After a five-month hot streak in equity markets (the S&P 500 is up 24 per cent from its October lows, the S&P/TSX composite up 12 per cent), it's no big surprise that most market strategists think much of the upside in stocks has evaporated. But that doesn't mean we're doomed to change course and head downward.

Not as long as the world's central banks are all playing along, anyway.

"The strong rally in stocks in the last few months means that the undervaluation in stocks has largely been erased," BCA Research Inc., a respected global financial-market research firm based in Montreal, said in an investment-strategy note Monday.

However, it said the rally "will carry on further than most anticipate" - and it's because the world's central banks are now almost uniformly tilted toward accommodative monetary policy.

"This year a change is underway: There is hardly any central bank that is still in tightening mode.

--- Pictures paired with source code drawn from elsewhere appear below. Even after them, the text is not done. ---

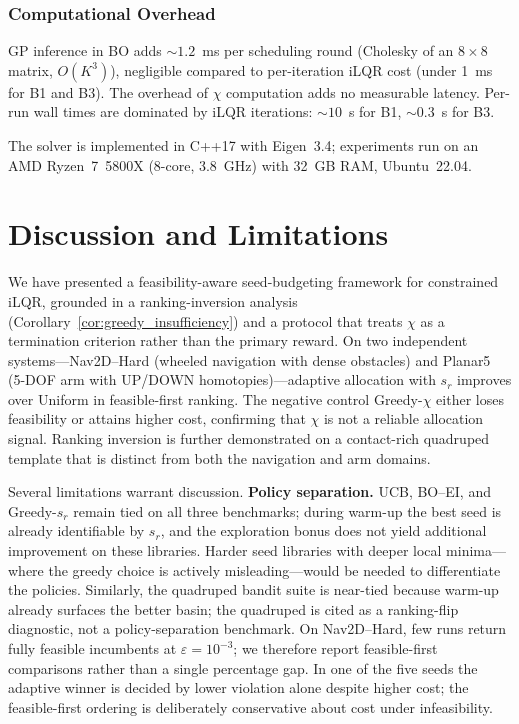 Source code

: \documentclass[lettersize,journal]{IEEEtran}
\begin{document}
\subsubsection{Computational Overhead}

GP inference in BO adds $\sim\!1.2$~ms per scheduling round (Cholesky of an
$8\times8$ matrix, $O(K^3)$), negligible compared to per-iteration iLQR cost
(under 1~ms for B1 and B3).  The overhead of $\chi$ computation adds no
measurable latency.  Per-run wall times are dominated by iLQR iterations:
$\sim\!10$~s for B1, $\sim\!0.3$~s for B3.

The solver is implemented in C++17 with Eigen~3.4; experiments run on an
AMD Ryzen~7~5800X (8-core, 3.8~GHz) with 32~GB RAM, Ubuntu~22.04.
\section{Discussion and Limitations}
We have presented a feasibility-aware seed-budgeting framework for
constrained iLQR, grounded in a ranking-inversion analysis
(Corollary~\ref{cor:greedy_insufficiency}) and a protocol that treats
$\chi$ as a termination criterion rather than the primary reward.
On two independent systems---Nav2D--Hard (wheeled navigation with dense
obstacles) and Planar5 (5-DOF arm with UP/DOWN homotopies)---adaptive
allocation with $s_r$ improves over Uniform in feasible-first ranking.
The negative control Greedy-$\chi$ either loses feasibility or attains
higher cost, confirming that $\chi$ is not a reliable allocation signal.
Ranking inversion is further demonstrated on a contact-rich quadruped
template that is distinct from both the navigation and arm domains.

Several limitations warrant discussion.  \textbf{Policy separation.}
UCB, BO--EI, and Greedy-$s_r$ remain tied on all three benchmarks;
during warm-up the best seed is already identifiable by $s_r$, and the
exploration bonus does not yield additional improvement on these
libraries.  Harder seed libraries with deeper local minima---where the
greedy choice is actively misleading---would be needed to differentiate
the policies.  Similarly, the quadruped bandit suite is near-tied because
warm-up already surfaces the better basin; the quadruped is cited as a
ranking-flip diagnostic, not a policy-separation benchmark.  On
Nav2D--Hard, few runs return fully feasible incumbents at
$\varepsilon=10^{-3}$; we therefore report feasible-first comparisons
rather than a single percentage gap.  In one of the five seeds the
adaptive winner is decided by lower violation alone despite higher cost;
the feasible-first ordering is deliberately conservative about cost under
infeasibility.
\end{document}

Instead, the leading central banks such as the ECB [European Central Bank] the Bank of Japan and the People's Bank of China are leading a new reflation cycle," BCA wrote.

"Expansive monetary policy almost always eases equity multiple compression, allowing stock prices to rise," it said.

"Further price gains may be harder to come by, but it is premature to anticipate another stumble," the firm said.

"With virtually all central banks in easing mode, and in the absence of negative exogenous shocks, the tendency will be for stock prices to rise."